In the 108th Congress, the House passed a version of the bill by a vote of 285-140 and the Senate moved close to matching when Craig attracted 54 cosponsors for a companion bill.
But Senate Democrats succeeded in attaching three amendments opposed by the bill’s backers, including a renewal of the assault weapons ban (PL 103-322) and Republicans — at the urging of the NRA — were forced to defeat their own bill.
But Republican gains in the November election — they added four Senate seats — solidified their majority and made the Democrats’ task tougher in the 109th Congress.

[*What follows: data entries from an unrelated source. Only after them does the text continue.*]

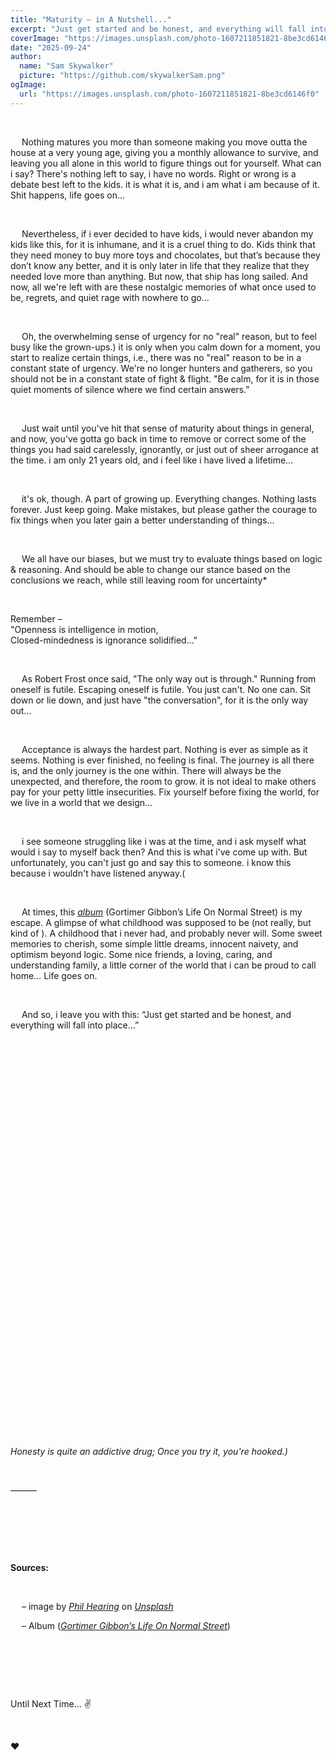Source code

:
```yaml
---
title: "Maturity – in A Nutshell..."
excerpt: "Just get started and be honest, and everything will fall into place..."
coverImage: "https://images.unsplash.com/photo-1607211851821-8be3cd6146f0"
date: "2025-09-24"
author:
  name: "Sam Skywalker"
  picture: "https://github.com/skywalkerSam.png"
ogImage:
  url: "https://images.unsplash.com/photo-1607211851821-8be3cd6146f0"
---
```


&nbsp;

&emsp; Nothing matures you more than someone making you move outta the house at a very young age, giving you a monthly allowance to survive, and leaving you all alone in this world to figure things out for yourself. What can i say? There's nothing left to say, i have no words. Right or wrong is a debate best left to the kids. it is what it is, and i am what i am because of it. Shit happens, life goes on...

&nbsp;

&emsp; Nevertheless, if i ever decided to have kids, i would never abandon my kids like this, for it is inhumane, and it is a cruel thing to do. Kids think that they need money to buy more toys and chocolates, but that’s because they don’t know any better, and it is only later in life that they realize that they needed love more than anything. But now, that ship has long sailed. And now, all we're left with are these nostalgic memories of what once used to be, regrets, and quiet rage with nowhere to go…

&nbsp;

&emsp; Oh, the overwhelming sense of urgency for no "real" reason, but to feel busy like the grown-ups.) it is only when you calm down for a moment, you start to realize certain things, i.e., there was no "real" reason to be in a constant state of urgency. We're no longer hunters and gatherers, so you should not be in a constant state of fight & flight. "Be calm, for it is in those quiet moments of silence where we find certain answers."

&nbsp;

&emsp; Just wait until you've hit that sense of maturity about things in general, and now, you've gotta go back in time to remove or correct some of the things you had said carelessly, ignorantly, or just out of sheer arrogance at the time. i am only 21 years old, and i feel like i have lived a lifetime…

&nbsp;

&emsp; it's ok, though. A part of growing up. Everything changes. Nothing lasts forever. Just keep going. Make mistakes, but please gather the courage to fix things when you later gain a better understanding of things…

&nbsp;

&emsp; We all have our biases, but we must try to evaluate things based on logic & reasoning. And should be able to change our stance based on the conclusions we reach, while still leaving room for uncertainty\*

&nbsp;

Remember –  
"Openness is intelligence in motion,  
Closed-mindedness is ignorance solidified..."

&nbsp;

&emsp; As Robert Frost once said, "The only way out is through." Running from oneself is futile. Escaping oneself is futile. You just can't. No one can. Sit down or lie down, and just have "the conversation", for it is the only way out…

&nbsp;

&emsp; Acceptance is always the hardest part. Nothing is ever as simple as it seems. Nothing is ever finished, no feeling is final. The journey is all there is, and the only journey is the one within. There will always be the unexpected, and therefore, the room to grow. it is not ideal to make others pay for your petty little insecurities. Fix yourself before fixing the world, for we live in a world that we design…

&nbsp;

&emsp; i see someone struggling like i was at the time, and i ask myself what would i say to myself back then? And this is what i've come up with. But unfortunately, you can't just go and say this to someone. i know this because i wouldn't have listened anyway.(

&nbsp;

&emsp; At times, this [_album_](https://open.spotify.com/album/7r0ve7ACjQDnFOlDgqcL0R?si=njLg82FNQTOXVtON9QSBaA) (Gortimer Gibbon’s Life On Normal Street) is my escape. A glimpse of what childhood was supposed to be (not really, but kind of ). A childhood that i never had, and probably never will. Some sweet memories to cherish, some simple little dreams, innocent naivety, and optimism beyond logic. Some nice friends, a loving, caring, and understanding family, a little corner of the world that i can be proud to call home… Life goes on.

&nbsp;

&emsp; And so, i leave you with this: “Just get started and be honest, and everything will fall into place...”

&nbsp;

&nbsp;

&nbsp;

&nbsp;

&nbsp;

&nbsp;

&nbsp;

&nbsp;

&nbsp;

&nbsp;

&nbsp;

&nbsp;

&nbsp;

&nbsp;

&nbsp;

&nbsp;

&nbsp;

&nbsp;

&nbsp;

&nbsp;

&nbsp;

_Honesty is quite an addictive drug; Once you try it, you're hooked.)_

&nbsp;

———

&nbsp;

&nbsp;

&nbsp;

**Sources:**

&nbsp;

&emsp; – image by [_Phil Hearing_](https://unsplash.com/@philhearing?utm_content=creditCopyText&utm_medium=referral&utm_source=unsplash) on [_Unsplash_](https://unsplash.com/photos/person-with-blue-paint-on-hand-cylPETXS7is?utm_content=creditCopyText&utm_medium=referral&utm_source=unsplash)

&emsp; – Album ([_Gortimer Gibbon’s Life On Normal Street_](https://open.spotify.com/album/7r0ve7ACjQDnFOlDgqcL0R))

&nbsp;

&nbsp;

&nbsp;

Until Next Time... ✌️

&nbsp;

❤️

&nbsp;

Senate Majority Leader Bill Frist, R-Tenn., used procedural maneuvers to control what amendments Democrats could offer. As a result, only one provision was added: an amendment by Herb Kohl of Wisconsin that would require child safety devices to be sold with all handguns.
One Piece at a Time
The gun bill would be the second major victory for Republican efforts to overhaul the civil justice system this year. It comes eight months after the president signed into law another piece of legislation (PL 109-2) previously stalled in the Senate that is designed to shift more class action lawsuits from state to federal court.
Tort overhaul advocates, including leaders of the U.S. Chamber of Commerce, placed the blame for the class action bill’s failure last year squarely on the shoulders of former Minority Leader Tom Daschle, D-S.D. (House, 1979-87; Senate, 1987-2005), who was defeated last year by Republican John Thune.
“Elections have consequences,” Craig said.
The gun bill also is the latest in a string of laws enacted in the Republican-controlled Congress in recent years to protect specific industries from lawsuits. Since the early 1990s, the manufacturers of vaccines and small planes as well as organizations that perform volunteer medical missions such as transporting organ donations or transferring used fire equipment were all granted protection by Congress.
A similar measure that would protect food companies sued by customers on the grounds their offerings made them obese passed the House on Wednesday but is unlikely to be taken up in the Senate this year. John Cornyn, R-Texas, has introduced a bill (S 1406) to shield manufacturers of respirators used to protect against environmental hazards.
After Republicans took control of Congress more than a decade ago, they discovered it would be difficult to enact broader legislation to shield more manufacturers. American Tort Reform Association general counsel Victor E. Schwartz says focusing on narrow industry-specific bills has proven far more successful by avoiding the types of lawsuits most important to trial lawyers.
“The bills that are passing are ones where very few plaintiffs’ lawyers bring these kinds of suits,” Schwartz said.
Critics say tort overhaul proponents’ bite-size approach is slowly encroaching on an area of law long left to the states.
“Their strategy is clear,” said Andrew Popper, an American University law professor who testified against Republican tort overhaul bills last year. “They pick areas that are currently in the news, generate by publicity a certain amount of outrage by mischaracterization, and when the temperature is right, see if you can pass a federal law. Do it in enough areas, do it frequently enough and you get the public accustomed to the absurd notion that tort law is somehow federal.”
But another GOP tort priority, legislation designed to create an asbestos trust fund, is likely dead for the year. Senate Judiciary Committee member Dianne Feinstein, D-Calif., said earlier this week that she believes there simply will be no floor time left this year to take up the bill (S 852).